## Task goal
Please give the number of lines in the listing that include the word "single", with no other words.

## Dataset content
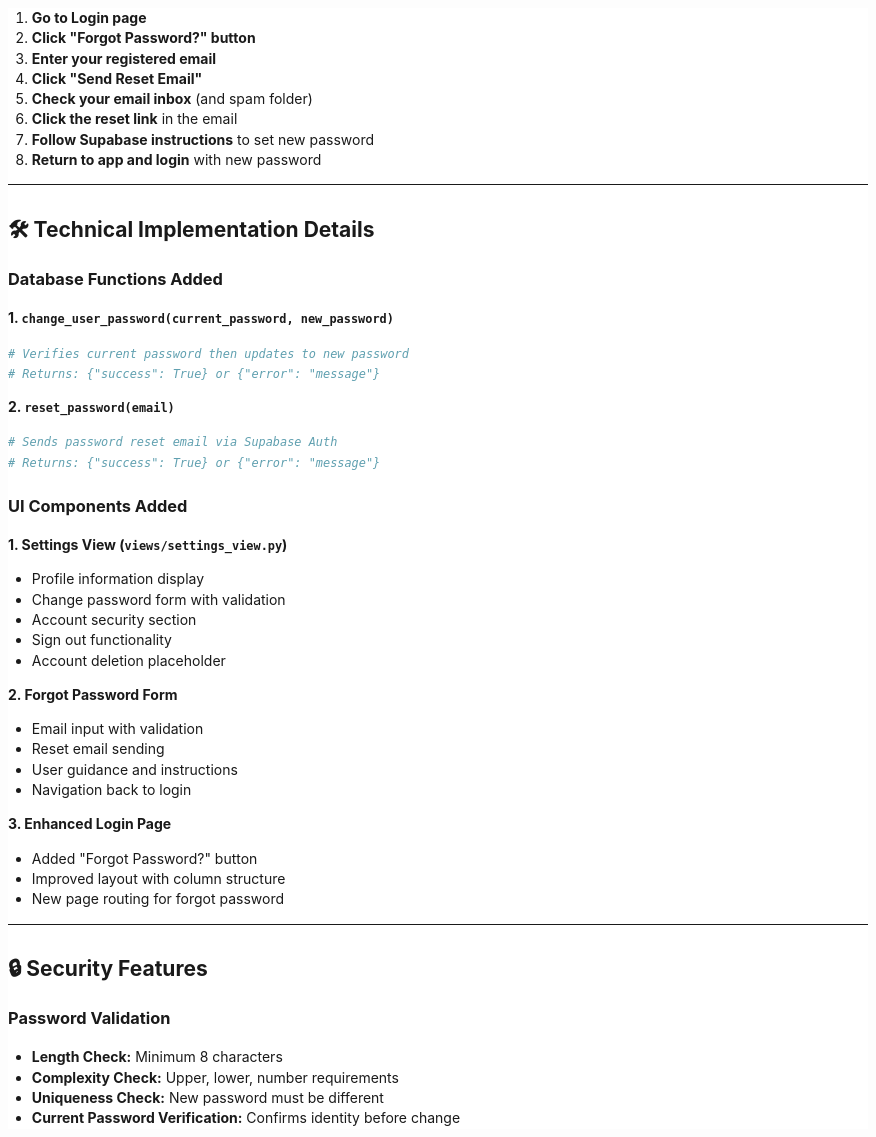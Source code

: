 1. **Go to Login page**
2. **Click "Forgot Password?" button**
3. **Enter your registered email**
4. **Click "Send Reset Email"**
5. **Check your email inbox** (and spam folder)
6. **Click the reset link** in the email
7. **Follow Supabase instructions** to set new password
8. **Return to app and login** with new password

---

## 🛠️ **Technical Implementation Details**

### **Database Functions Added**

**1. `change_user_password(current_password, new_password)`**
```python
# Verifies current password then updates to new password
# Returns: {"success": True} or {"error": "message"}
```

**2. `reset_password(email)`**  
```python
# Sends password reset email via Supabase Auth
# Returns: {"success": True} or {"error": "message"}
```

### **UI Components Added**

**1. Settings View (`views/settings_view.py`)**
- Profile information display
- Change password form with validation
- Account security section
- Sign out functionality
- Account deletion placeholder

**2. Forgot Password Form**
- Email input with validation
- Reset email sending
- User guidance and instructions
- Navigation back to login

**3. Enhanced Login Page**
- Added "Forgot Password?" button
- Improved layout with column structure
- New page routing for forgot password

---

## 🔒 **Security Features**

### **Password Validation**
- **Length Check:** Minimum 8 characters
- **Complexity Check:** Upper, lower, number requirements  
- **Uniqueness Check:** New password must be different
- **Current Password Verification:** Confirms identity before change
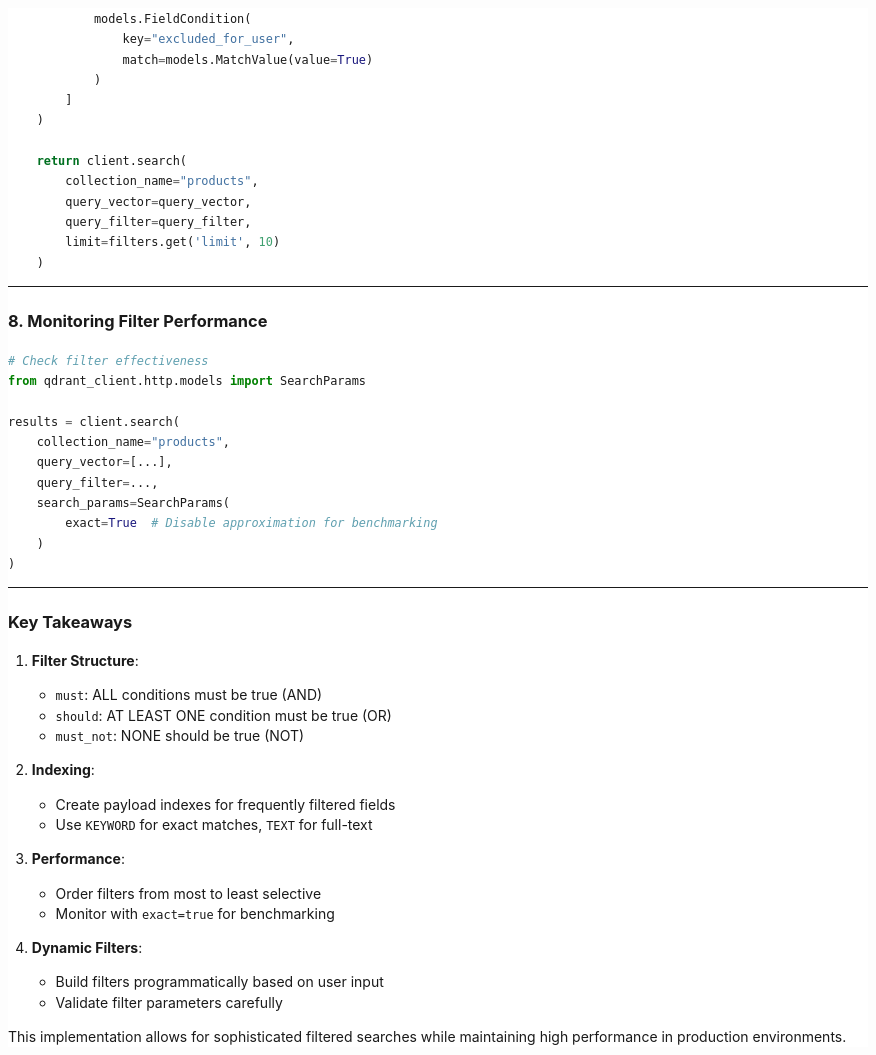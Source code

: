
 ```python
            models.FieldCondition(
                key="excluded_for_user",
                match=models.MatchValue(value=True)
            )
        ]
    )
    
    return client.search(
        collection_name="products",
        query_vector=query_vector,
        query_filter=query_filter,
        limit=filters.get('limit', 10)
    )
```

---

### **8. Monitoring Filter Performance**

```python
# Check filter effectiveness
from qdrant_client.http.models import SearchParams

results = client.search(
    collection_name="products",
    query_vector=[...],
    query_filter=...,
    search_params=SearchParams(
        exact=True  # Disable approximation for benchmarking
    )
)
```

---

### **Key Takeaways**

1. **Filter Structure**:
   - `must`: ALL conditions must be true (AND)
   - `should`: AT LEAST ONE condition must be true (OR)
   - `must_not`: NONE should be true (NOT)

2. **Indexing**:
   - Create payload indexes for frequently filtered fields
   - Use `KEYWORD` for exact matches, `TEXT` for full-text

3. **Performance**:
   - Order filters from most to least selective
   - Monitor with `exact=true` for benchmarking

4. **Dynamic Filters**:
   - Build filters programmatically based on user input
   - Validate filter parameters carefully

This implementation allows for sophisticated filtered searches while maintaining high performance in production environments.
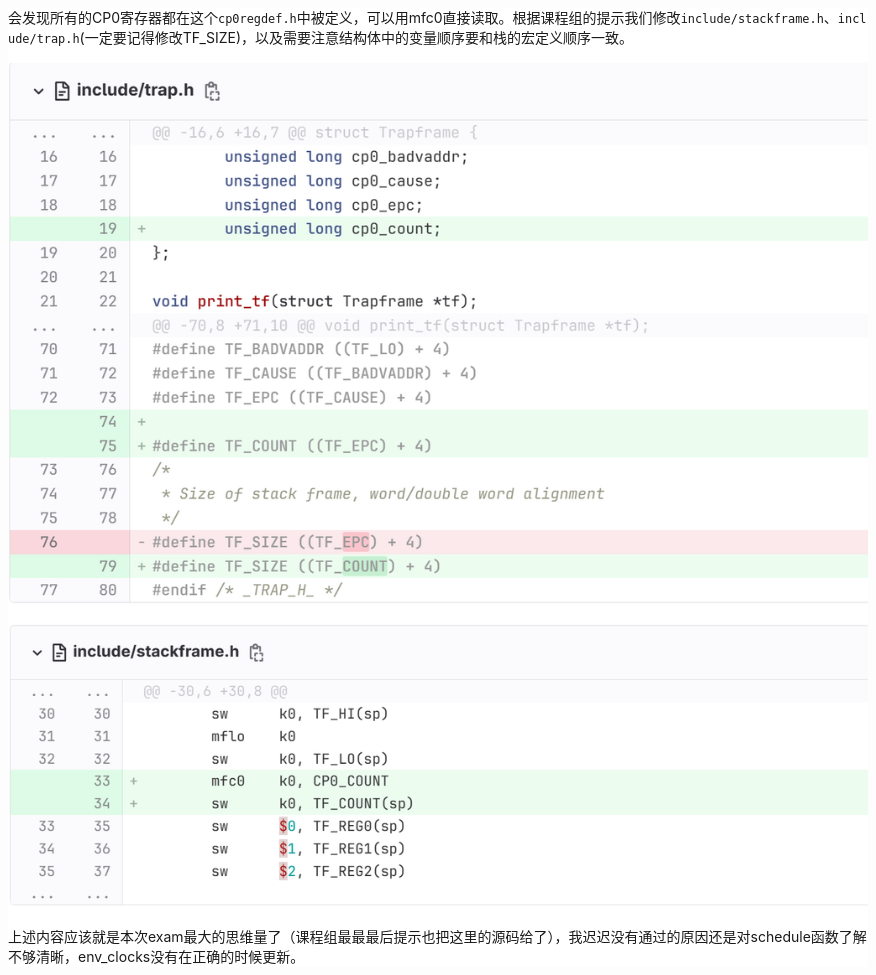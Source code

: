 会发现所有的CP0寄存器都在这个`cp0regdef.h`中被定义，可以用mfc0直接读取。根据课程组的提示我们修改`include/stackframe.h`、`include/trap.h`(一定要记得修改TF_SIZE)，以及需要注意结构体中的变量顺序要和栈的宏定义顺序一致。

![屏幕截图 2024-04-25 100807](lab3/img/%E5%B1%8F%E5%B9%95%E6%88%AA%E5%9B%BE%202024-04-25%20100807.png)

![屏幕截图 2024-04-25 100756](lab3/img/%E5%B1%8F%E5%B9%95%E6%88%AA%E5%9B%BE%202024-04-25%20100756.png)

上述内容应该就是本次exam最大的思维量了（课程组最最最后提示也把这里的源码给了），我迟迟没有通过的原因还是对schedule函数了解不够清晰，env_clocks没有在正确的时候更新。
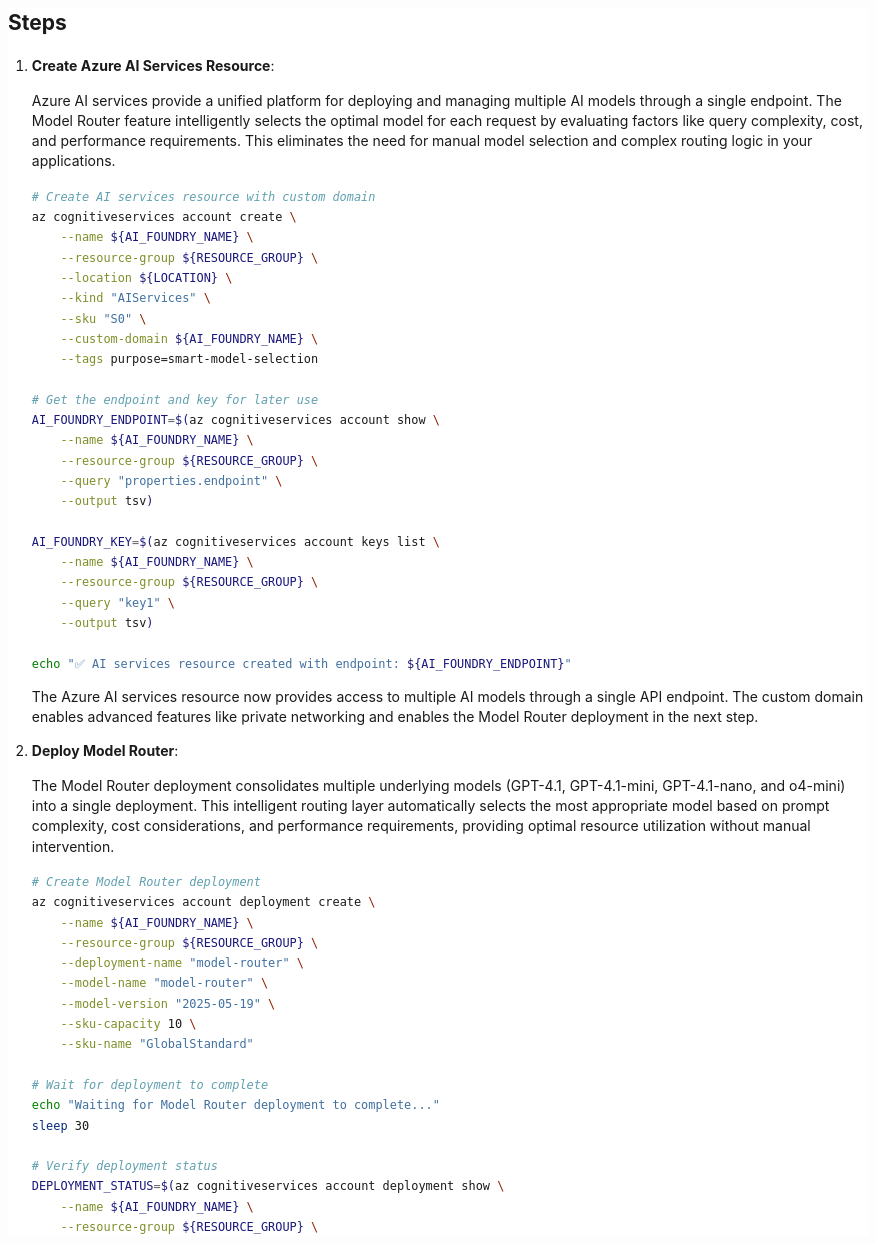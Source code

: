 ## Steps

1. **Create Azure AI Services Resource**:

   Azure AI services provide a unified platform for deploying and managing multiple AI models through a single endpoint. The Model Router feature intelligently selects the optimal model for each request by evaluating factors like query complexity, cost, and performance requirements. This eliminates the need for manual model selection and complex routing logic in your applications.

   ```bash
   # Create AI services resource with custom domain
   az cognitiveservices account create \
       --name ${AI_FOUNDRY_NAME} \
       --resource-group ${RESOURCE_GROUP} \
       --location ${LOCATION} \
       --kind "AIServices" \
       --sku "S0" \
       --custom-domain ${AI_FOUNDRY_NAME} \
       --tags purpose=smart-model-selection

   # Get the endpoint and key for later use
   AI_FOUNDRY_ENDPOINT=$(az cognitiveservices account show \
       --name ${AI_FOUNDRY_NAME} \
       --resource-group ${RESOURCE_GROUP} \
       --query "properties.endpoint" \
       --output tsv)

   AI_FOUNDRY_KEY=$(az cognitiveservices account keys list \
       --name ${AI_FOUNDRY_NAME} \
       --resource-group ${RESOURCE_GROUP} \
       --query "key1" \
       --output tsv)

   echo "✅ AI services resource created with endpoint: ${AI_FOUNDRY_ENDPOINT}"
   ```

   The Azure AI services resource now provides access to multiple AI models through a single API endpoint. The custom domain enables advanced features like private networking and enables the Model Router deployment in the next step.

2. **Deploy Model Router**:

   The Model Router deployment consolidates multiple underlying models (GPT-4.1, GPT-4.1-mini, GPT-4.1-nano, and o4-mini) into a single deployment. This intelligent routing layer automatically selects the most appropriate model based on prompt complexity, cost considerations, and performance requirements, providing optimal resource utilization without manual intervention.

   ```bash
   # Create Model Router deployment
   az cognitiveservices account deployment create \
       --name ${AI_FOUNDRY_NAME} \
       --resource-group ${RESOURCE_GROUP} \
       --deployment-name "model-router" \
       --model-name "model-router" \
       --model-version "2025-05-19" \
       --sku-capacity 10 \
       --sku-name "GlobalStandard"

   # Wait for deployment to complete
   echo "Waiting for Model Router deployment to complete..."
   sleep 30

   # Verify deployment status
   DEPLOYMENT_STATUS=$(az cognitiveservices account deployment show \
       --name ${AI_FOUNDRY_NAME} \
       --resource-group ${RESOURCE_GROUP} \
   ```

## Result of this task
3